-- EXERCISE DESCRIPTION --
Figure out how many lines in the records below hold the string "Data". That number alone is the answer.

(Beginning of RECORDS FOR THE EXERCISE)

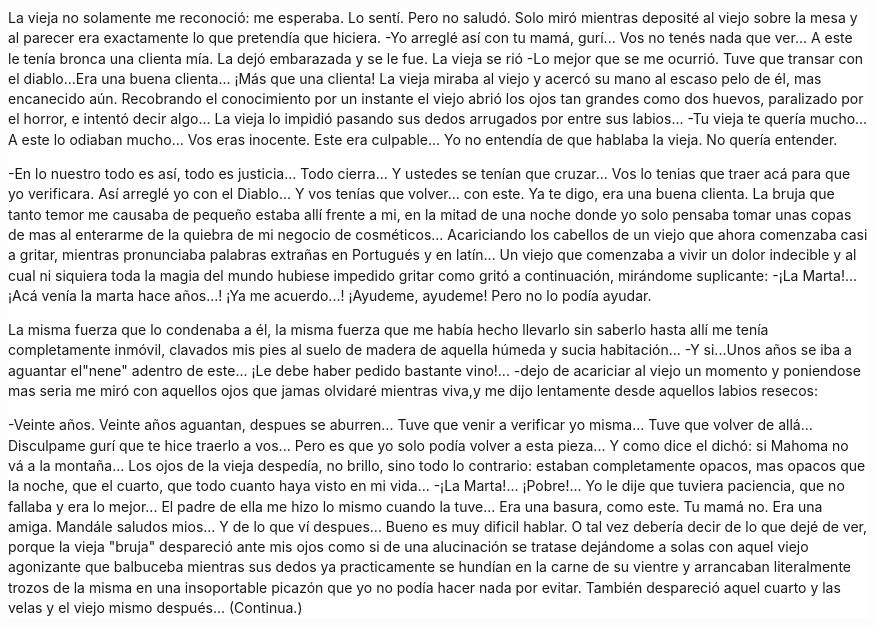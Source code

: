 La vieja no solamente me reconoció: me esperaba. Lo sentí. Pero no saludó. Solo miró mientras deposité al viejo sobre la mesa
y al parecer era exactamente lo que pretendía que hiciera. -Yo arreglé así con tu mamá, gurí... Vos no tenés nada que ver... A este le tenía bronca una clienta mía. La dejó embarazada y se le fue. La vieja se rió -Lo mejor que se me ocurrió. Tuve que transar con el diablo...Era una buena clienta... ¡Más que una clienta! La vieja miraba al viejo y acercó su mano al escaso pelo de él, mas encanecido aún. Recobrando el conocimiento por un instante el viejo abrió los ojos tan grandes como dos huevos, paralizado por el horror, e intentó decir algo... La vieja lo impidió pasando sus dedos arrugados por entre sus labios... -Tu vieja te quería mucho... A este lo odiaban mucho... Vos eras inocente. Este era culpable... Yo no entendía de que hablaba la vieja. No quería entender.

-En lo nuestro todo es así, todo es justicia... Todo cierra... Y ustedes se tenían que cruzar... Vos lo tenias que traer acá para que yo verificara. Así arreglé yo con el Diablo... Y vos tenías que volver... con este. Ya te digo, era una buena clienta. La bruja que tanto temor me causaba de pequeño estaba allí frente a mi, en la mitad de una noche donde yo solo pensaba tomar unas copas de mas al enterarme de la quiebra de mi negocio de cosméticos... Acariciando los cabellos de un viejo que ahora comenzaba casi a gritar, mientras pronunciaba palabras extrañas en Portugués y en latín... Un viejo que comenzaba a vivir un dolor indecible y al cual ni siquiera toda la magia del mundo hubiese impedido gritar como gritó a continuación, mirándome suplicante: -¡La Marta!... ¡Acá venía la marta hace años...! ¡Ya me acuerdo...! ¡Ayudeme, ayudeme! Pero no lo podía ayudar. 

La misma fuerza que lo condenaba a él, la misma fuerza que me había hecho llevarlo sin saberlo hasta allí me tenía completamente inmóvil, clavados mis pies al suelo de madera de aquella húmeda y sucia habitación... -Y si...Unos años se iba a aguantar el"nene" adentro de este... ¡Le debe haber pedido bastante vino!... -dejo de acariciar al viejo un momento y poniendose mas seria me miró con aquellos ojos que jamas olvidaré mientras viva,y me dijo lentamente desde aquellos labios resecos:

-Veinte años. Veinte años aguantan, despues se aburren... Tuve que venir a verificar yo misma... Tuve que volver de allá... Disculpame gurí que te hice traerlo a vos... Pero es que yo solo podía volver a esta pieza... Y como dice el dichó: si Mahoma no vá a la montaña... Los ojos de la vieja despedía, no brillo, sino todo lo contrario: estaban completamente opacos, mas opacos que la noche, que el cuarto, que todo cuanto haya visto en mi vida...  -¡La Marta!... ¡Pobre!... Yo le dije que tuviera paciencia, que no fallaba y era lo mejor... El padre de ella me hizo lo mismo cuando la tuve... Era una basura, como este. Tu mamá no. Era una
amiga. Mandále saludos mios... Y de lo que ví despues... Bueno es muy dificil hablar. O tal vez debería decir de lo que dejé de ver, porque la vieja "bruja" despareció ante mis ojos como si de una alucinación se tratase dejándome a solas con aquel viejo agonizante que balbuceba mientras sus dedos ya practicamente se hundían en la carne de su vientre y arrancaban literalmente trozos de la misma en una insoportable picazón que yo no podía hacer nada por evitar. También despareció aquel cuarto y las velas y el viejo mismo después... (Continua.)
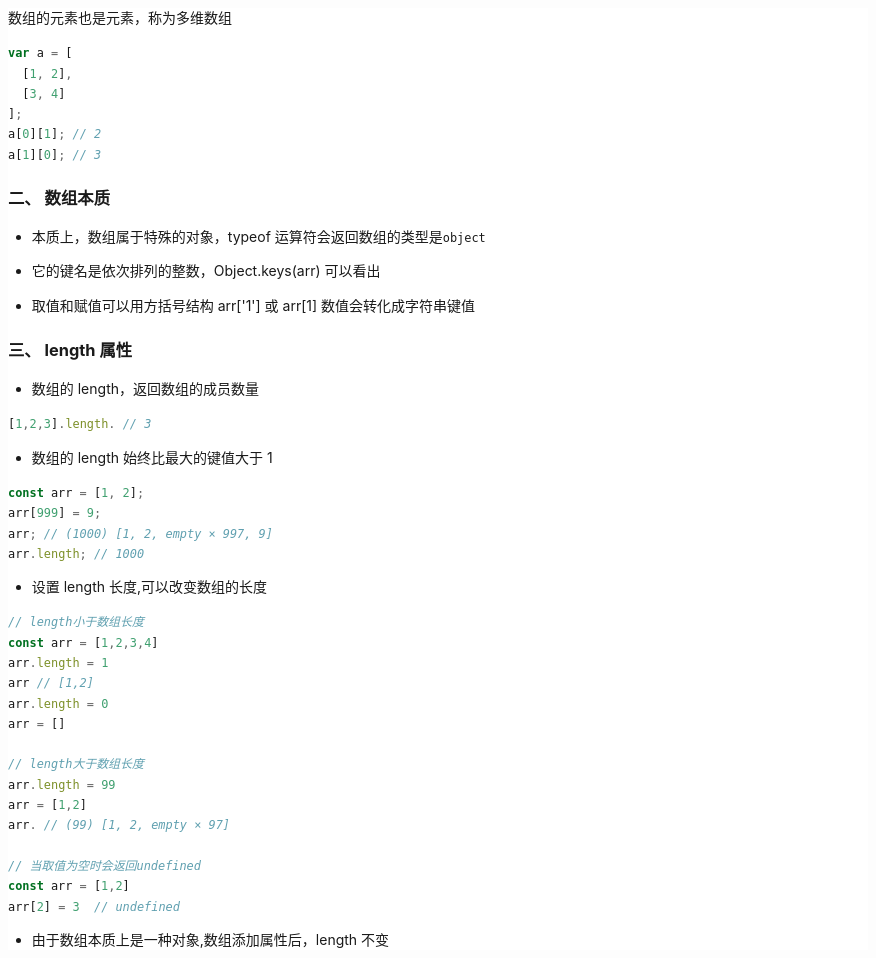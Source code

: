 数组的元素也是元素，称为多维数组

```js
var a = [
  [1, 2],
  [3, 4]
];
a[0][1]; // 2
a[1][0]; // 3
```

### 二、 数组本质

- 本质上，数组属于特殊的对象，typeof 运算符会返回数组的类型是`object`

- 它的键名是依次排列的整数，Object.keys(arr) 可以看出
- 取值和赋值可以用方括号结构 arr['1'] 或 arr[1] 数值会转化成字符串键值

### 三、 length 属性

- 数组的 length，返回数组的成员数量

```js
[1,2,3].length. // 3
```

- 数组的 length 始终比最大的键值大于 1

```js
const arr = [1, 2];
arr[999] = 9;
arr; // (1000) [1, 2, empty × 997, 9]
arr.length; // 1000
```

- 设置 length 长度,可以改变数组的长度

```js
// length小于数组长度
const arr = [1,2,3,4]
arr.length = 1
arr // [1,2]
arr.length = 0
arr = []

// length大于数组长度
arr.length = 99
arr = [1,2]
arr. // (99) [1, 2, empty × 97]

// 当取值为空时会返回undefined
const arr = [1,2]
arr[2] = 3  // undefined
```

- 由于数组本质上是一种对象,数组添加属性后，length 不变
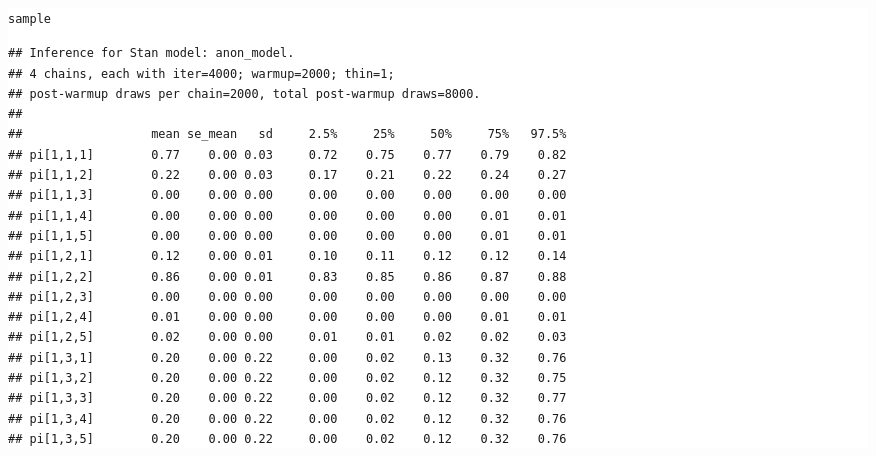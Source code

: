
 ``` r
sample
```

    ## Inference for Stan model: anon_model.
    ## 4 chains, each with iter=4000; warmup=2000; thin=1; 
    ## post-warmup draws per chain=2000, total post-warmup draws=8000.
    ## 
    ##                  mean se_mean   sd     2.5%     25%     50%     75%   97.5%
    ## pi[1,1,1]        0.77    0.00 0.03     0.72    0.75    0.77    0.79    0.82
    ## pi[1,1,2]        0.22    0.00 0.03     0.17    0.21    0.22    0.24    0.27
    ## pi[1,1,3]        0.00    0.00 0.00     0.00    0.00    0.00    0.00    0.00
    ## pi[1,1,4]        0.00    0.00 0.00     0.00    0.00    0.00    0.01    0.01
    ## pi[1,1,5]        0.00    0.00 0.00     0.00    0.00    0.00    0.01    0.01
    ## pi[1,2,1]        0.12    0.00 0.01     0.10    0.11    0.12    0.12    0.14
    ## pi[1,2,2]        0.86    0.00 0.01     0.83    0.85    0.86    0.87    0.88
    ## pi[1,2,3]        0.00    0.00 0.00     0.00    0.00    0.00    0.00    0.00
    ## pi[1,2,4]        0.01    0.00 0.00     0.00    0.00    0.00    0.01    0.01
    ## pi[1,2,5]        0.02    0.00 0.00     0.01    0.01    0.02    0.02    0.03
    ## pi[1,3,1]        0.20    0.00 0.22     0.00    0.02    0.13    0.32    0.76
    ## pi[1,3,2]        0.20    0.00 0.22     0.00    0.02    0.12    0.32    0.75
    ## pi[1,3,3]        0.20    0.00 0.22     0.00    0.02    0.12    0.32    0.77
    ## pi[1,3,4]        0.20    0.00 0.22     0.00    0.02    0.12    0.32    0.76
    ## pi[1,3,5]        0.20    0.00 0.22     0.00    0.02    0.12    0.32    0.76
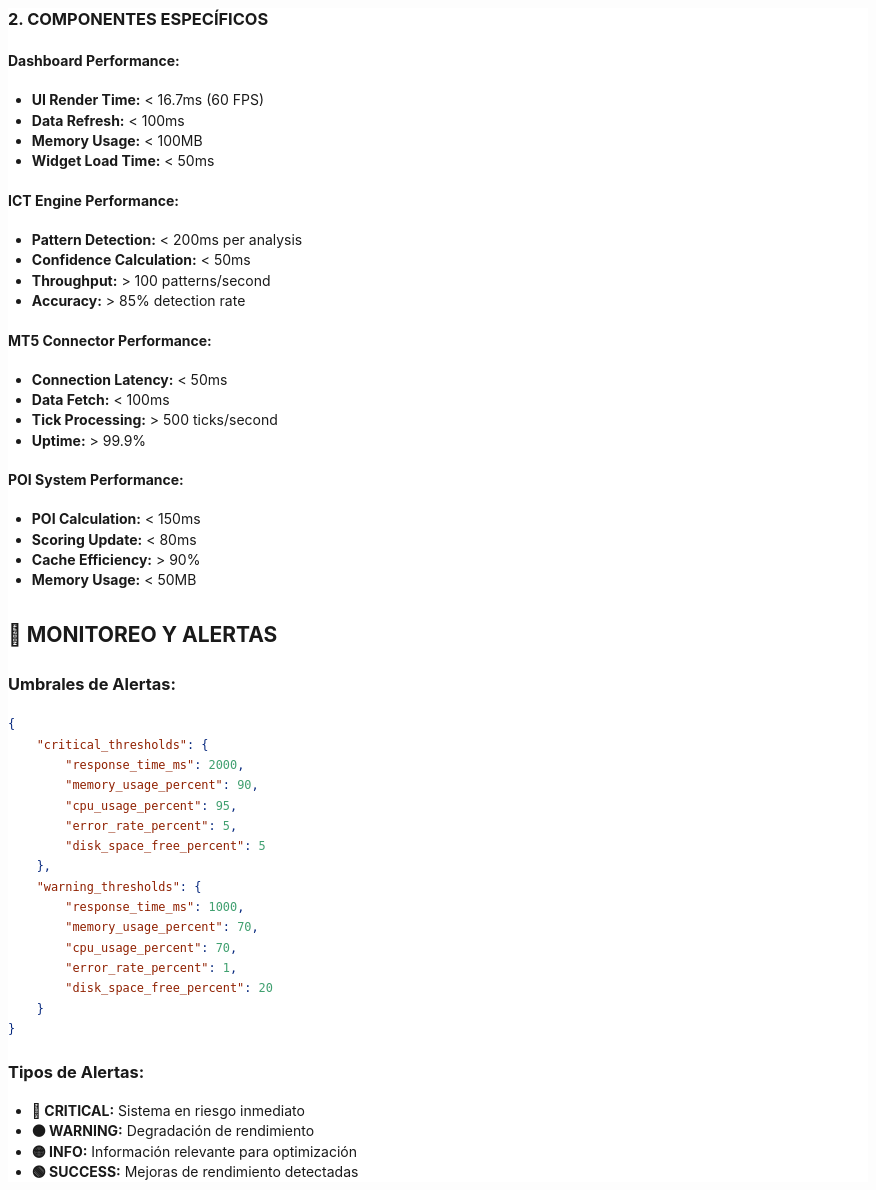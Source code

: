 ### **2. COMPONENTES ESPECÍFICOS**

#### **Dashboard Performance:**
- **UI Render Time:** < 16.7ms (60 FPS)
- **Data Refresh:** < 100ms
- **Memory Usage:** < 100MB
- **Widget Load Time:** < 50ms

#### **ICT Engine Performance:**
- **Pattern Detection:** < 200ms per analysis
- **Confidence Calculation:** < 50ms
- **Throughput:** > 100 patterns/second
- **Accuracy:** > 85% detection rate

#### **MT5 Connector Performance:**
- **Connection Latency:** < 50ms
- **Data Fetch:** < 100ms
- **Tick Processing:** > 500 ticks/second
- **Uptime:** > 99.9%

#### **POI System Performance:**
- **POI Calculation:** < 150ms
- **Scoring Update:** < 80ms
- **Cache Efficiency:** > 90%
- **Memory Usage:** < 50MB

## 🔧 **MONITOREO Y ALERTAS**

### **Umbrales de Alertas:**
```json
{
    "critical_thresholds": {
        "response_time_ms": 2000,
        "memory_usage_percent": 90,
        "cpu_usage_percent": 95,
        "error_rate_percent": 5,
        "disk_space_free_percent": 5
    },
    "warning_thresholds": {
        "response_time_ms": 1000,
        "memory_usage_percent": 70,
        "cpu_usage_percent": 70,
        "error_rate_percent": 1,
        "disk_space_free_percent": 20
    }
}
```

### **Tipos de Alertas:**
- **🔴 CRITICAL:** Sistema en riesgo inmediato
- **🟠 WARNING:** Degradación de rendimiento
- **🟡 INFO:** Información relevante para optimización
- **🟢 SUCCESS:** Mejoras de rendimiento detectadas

(End of RECORDS FOR THE EXERCISE)

-- ANSWER FOR THIS EXERCISE --
2